The Learned League off-season is filled with member-created events. There are One-Day Specials devoted to specific (sometimes very specific) topics, like Talmud, The Science in Science Fiction, or IATA Airport Code Combos Forming 6 Letter Words (not my strongest result!). There are also Mini-Leagues on various, usually broader, areas like “World Literature”, “Advice”, or “Gen X Culture 2 the Max” (a real learning experience for me).

One of the current Mini-Leagues is called “Stuff…or ELSE”. Each day’s six questions are about a single subject (like “Women in Science”); each question has an audio or video clue (for Women in Science, it was always a picture of the person in question) and a rebus-style alternative way to get the answer. For example, the first question in Women in Science had a photo of a woman standing near a computer tape drive holding a book labeled “Cobol”, and the rebus was “it’s a theological word in the title of a 1990 Sean Penn movie and a 2012 Taylor Swift song + the film villain who met his end being torn apart by the young of a predator (fortunately largely offscreen, given the target audience of the 1998 film).” The answer, of course, was Grace Hopper.

Yesterday’s topic was “The Muppets”; I was surprised and pleased to get all six questions right. Unfortunately, so did my opponent. Of the twelve people in my group, nine of us had a perfect day – not a result I’m used to seeing.

It could have been more frustrating, though; in one group, eleven players got them all right – and the one person who missed a question got lucky because their opponent assigned zero points to that question.

One of tomorrow’s One-Days looks like it should be interesting: “Your Body Is Trying To Kill You 4”. Time to channel my inner House!

Goodbye, old friend

I didn’t do anything terribly noteworthy today, but I did make a surprising discovery while removing some 200GB of unneeded iPhone backups from my travel MacBook Air.
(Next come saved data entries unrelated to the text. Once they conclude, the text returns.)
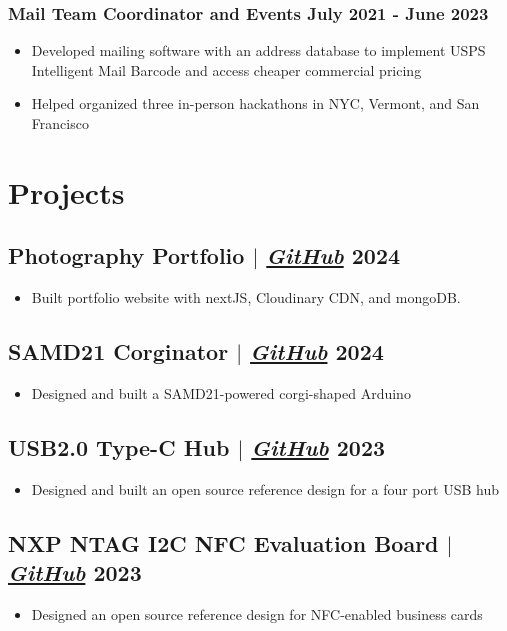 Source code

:\documentclass[11pt]{article}
\begin{document}
\subsubsection{Mail Team Coordinator and Events \hfill July 2021 - June 2023}
\begin{itemize}
    \item Developed mailing software with an address database to implement USPS Intelligent Mail Barcode and access cheaper commercial pricing 
    \item Helped organized three in-person hackathons in NYC, Vermont, and San Francisco
\end{itemize}

\section{Projects}
\subsection{Photography Portfolio {\normalfont $|$ \href{https://github.com/Hugoyhu/Image-Gallery-v2}{\textit{GitHub}}} \hfill 2024}
\begin{itemize}
    \item Built portfolio website with nextJS, Cloudinary CDN, and mongoDB.
\end{itemize}
\subsection{SAMD21 Corginator {\normalfont $|$ \href{https://github.com/Hugoyhu/SAMD21-Corginator}{\textit{GitHub}}} \hfill 2024}
\begin{itemize}
    \item Designed and built a SAMD21-powered corgi-shaped Arduino
\end{itemize}

\subsection{USB2.0 Type-C Hub {\normalfont $|$ \href{https://github.com/Hugoyhu/SL2.1A-Type-C-Hub}{\textit{GitHub}}} \hfill 2023}
\begin{itemize}
    \item Designed and built an open source reference design for a four port USB hub
\end{itemize}

\subsection{NXP NTAG I2C NFC Evaluation Board {\normalfont $|$ \href{https://github.com/Hugoyhu/NTAG-I2C-Eval-Board}{\textit{GitHub}}} \hfill 2023}
\begin{itemize}
    \item Designed an open source reference design for NFC-enabled business cards
\end{itemize}
\end{document}
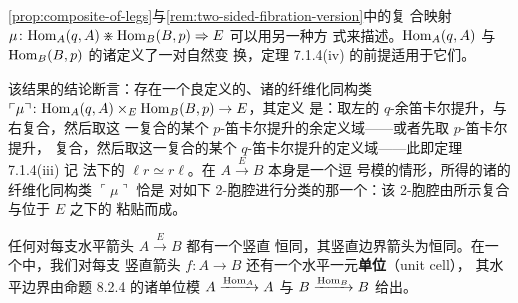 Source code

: \begin{remark}\label{rem:comma-cone-description}
\cref{prop:composite-of-legs}与\cref{rem:two-sided-fibration-version}中的复
合映射 $\mu\colon \HomA(q,A)\divideontimes \HomB(B,p)\Rightarrow E$ 可以用另一种方
式来描述。$\HomA(q,A)$ 与 $\HomB(B,p)$ 的诸\trCommaCone{}定义了一对自然变
换，定理 7.1.4(iv) 的前提适用于它们。
\begin{center}
\end{center}
该结果的结论断言：存在一个良定义的、诸\trFunctor{}的纤维化同构类
$\ulcorner\mu\urcorner\colon \HomA(q,A)\times_{E}\HomB(B,p)\to E$，其定义
是：取左\trCommaCone{}的 $q$-余笛卡尔提升，与右\trCommaCone{}复合，然后取这
一复合\trCell{}的某个 $p$-笛卡尔提升的余定义域——或者先取 $p$-笛卡尔提升，
复合，然后取这一复合的某个 $q$-笛卡尔提升的定义域——此即定理 7.1.4(iii) 记
法下的\trFunctor{} $\ell r\simeq r\ell$。在 $A\xrightarrow{E}B$ 本身是一个逗
号模的情形，所得的诸\trFunctor{}的纤维化同构类 $\ulcorner\mu\urcorner$ 恰是
对如下 2-胞腔进行分类的那一个：该 2-胞腔由所示复合与位于 $E$ 之下的%
\trCommaCone{}粘贴而成。
\end{remark}

任何\trVirtualDoubleCategory{}对每支水平箭头 $A\xrightarrow{E}B$ 都有一个竖直
恒同\trCell，其竖直边界箭头为恒同。在一个\trVirtualEquipment{}中，我们对每支
竖直箭头 $f\colon A\to B$ 还有一个水平一元\textbf{单位\trCell}（unit cell），
其水平边界由命题 8.2.4 的诸单位模 $A\xrightarrow{\HomA}A$ 与
$B\xrightarrow{\HomB}B$ 给出。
I searched for the best way to get rid of old backups – most of the hits were for old versions of Mac OS, using iTunes. Eventually, I found the method for current versions of Mac OS on HowToGeek.

They documented several ways to get rid of the backups – one, “Delete Backups from Storage Management”, didn’t need me to attach the phones to the computer, so that’s what I used. It’s easy: Click the Apple in the menu bar, click “About This Mac”, click “Storage”, click “Manage”, and wait for a while. When the computer calms down, click “iOS Files”, then select the backups you don’t need and delete them.

But when I looked at the “iOS Files” section, I didn’t just find the backups; I also found an installer for iOS 12.1 occupying 14GB of precious SSD storage – it’s from 2018, so I must have copied it to this Mac from one of my previous computers!

It’s gone now.

I wish real-world housekeeping was as easy.